[Saved data entries]
- - - -
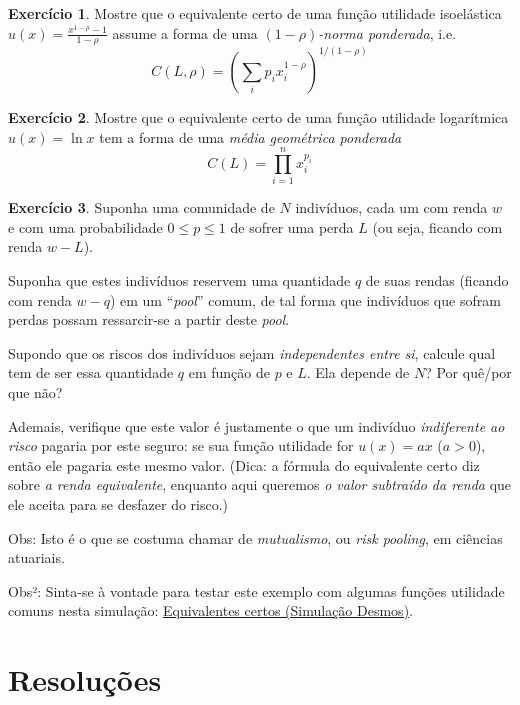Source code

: \documentclass[12pt]{article}
\numberwithin{equation}{section}
\theoremstyle{plain}
\theoremstyle{definition}
\newtheorem{exercise}{Exercício}[section]
\theoremstyle{remark}
\begin{document}
\begin{exercise}
Mostre que o equivalente certo de uma função utilidade isoelástica
\(u(x) = \frac{x^{1-\rho}-1}{1-\rho}\) assume a forma de uma
\textit{\((1-\rho)\)-norma ponderada}, i.e.~
\[
   C(L, \rho) = \left( \sum \limits_{i} p_{i} x_{i}^{1-\rho} \right)^{1/(1-\rho)}
   \]

\end{exercise}

\begin{exercise}
Mostre que o equivalente certo de uma função utilidade logarítmica
\(u(x) = \ln x\) tem a forma de uma \textit{média geométrica ponderada}
\[
C(L) = \prod \limits_{i=1}^{n} x_{i}^{p_{i}}
\]

\end{exercise}

\begin{exercise}
\parencite[, p. 230-1]{Varian2014} Suponha uma comunidade de \(N\)
indivíduos, cada um com renda \(w\) e com uma probabilidade
\(0\leq p \leq 1\) de sofrer uma perda \(L\) (ou seja, ficando com renda
\(w-L\)).

Suponha que estes indivíduos reservem uma quantidade \(q\) de suas
rendas (ficando com renda \(w-q\)) em um ``\textit{pool}'' comum, de tal
forma que indivíduos que sofram perdas possam ressarcir-se a partir
deste \textit{pool}.

Supondo que os riscos dos indivíduos sejam \textit{independentes entre
si}, calcule qual tem de ser essa quantidade \(q\) em função de \(p\) e
\(L\). Ela depende de \(N\)? Por quê/por que não?

Ademais, verifique que este valor é justamente o que um indivíduo
\textit{indiferente ao risco} pagaria por este seguro: se sua função
utilidade for \(u(x) = ax\) (\(a>0\)), então ele pagaria este mesmo
valor. (Dica: a fórmula do equivalente certo diz sobre \textit{a renda
equivalente}, enquanto aqui queremos \textit{o valor subtraído da renda}
que ele aceita para se desfazer do risco.)

Obs: Isto é o que se costuma chamar de \textit{mutualismo}, ou
\textit{risk pooling}, em ciências atuariais.

Obs²: Sinta-se à vontade para testar este exemplo com algumas funções
utilidade comuns nesta simulação:
\href{https://www.desmos.com/calculator/quce5bk5v5}{Equivalentes certos
(Simulação Desmos)}.
\end{exercise}

\hypertarget{resoluuxe7uxf5es}{%
\section{Resoluções}\label{resoluuxe7uxf5es}}
\end{document}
- - - -
What this task involves
With the pictures omitted, set down each line exactly, starting at the first line of the records above and ending with the line that contains "utilidade for \(u(x)".

Solution for this exercise
Source code

: \documentclass[12pt]{article}
\numberwithin{equation}{section}
\theoremstyle{plain}
\theoremstyle{definition}
\newtheorem{exercise}{Exercício}[section]
\theoremstyle{remark}
\begin{document}
\begin{exercise}
Mostre que o equivalente certo de uma função utilidade isoelástica
\(u(x) = \frac{x^{1-\rho}-1}{1-\rho}\) assume a forma de uma
\textit{\((1-\rho)\)-norma ponderada}, i.e.~
\[
   C(L, \rho) = \left( \sum \limits_{i} p_{i} x_{i}^{1-\rho} \right)^{1/(1-\rho)}
   \]

\end{exercise}

\begin{exercise}
Mostre que o equivalente certo de uma função utilidade logarítmica
\(u(x) = \ln x\) tem a forma de uma \textit{média geométrica ponderada}
\[
C(L) = \prod \limits_{i=1}^{n} x_{i}^{p_{i}}
\]

\end{exercise}

\begin{exercise}
\parencite[, p. 230-1]{Varian2014} Suponha uma comunidade de \(N\)
indivíduos, cada um com renda \(w\) e com uma probabilidade
\(0\leq p \leq 1\) de sofrer uma perda \(L\) (ou seja, ficando com renda
\(w-L\)).

Suponha que estes indivíduos reservem uma quantidade \(q\) de suas
rendas (ficando com renda \(w-q\)) em um ``\textit{pool}'' comum, de tal
forma que indivíduos que sofram perdas possam ressarcir-se a partir
deste \textit{pool}.

Supondo que os riscos dos indivíduos sejam \textit{independentes entre
si}, calcule qual tem de ser essa quantidade \(q\) em função de \(p\) e
\(L\). Ela depende de \(N\)? Por quê/por que não?

Ademais, verifique que este valor é justamente o que um indivíduo
\textit{indiferente ao risco} pagaria por este seguro: se sua função
utilidade for \(u(x) = ax\) (\(a>0\)), então ele pagaria este mesmo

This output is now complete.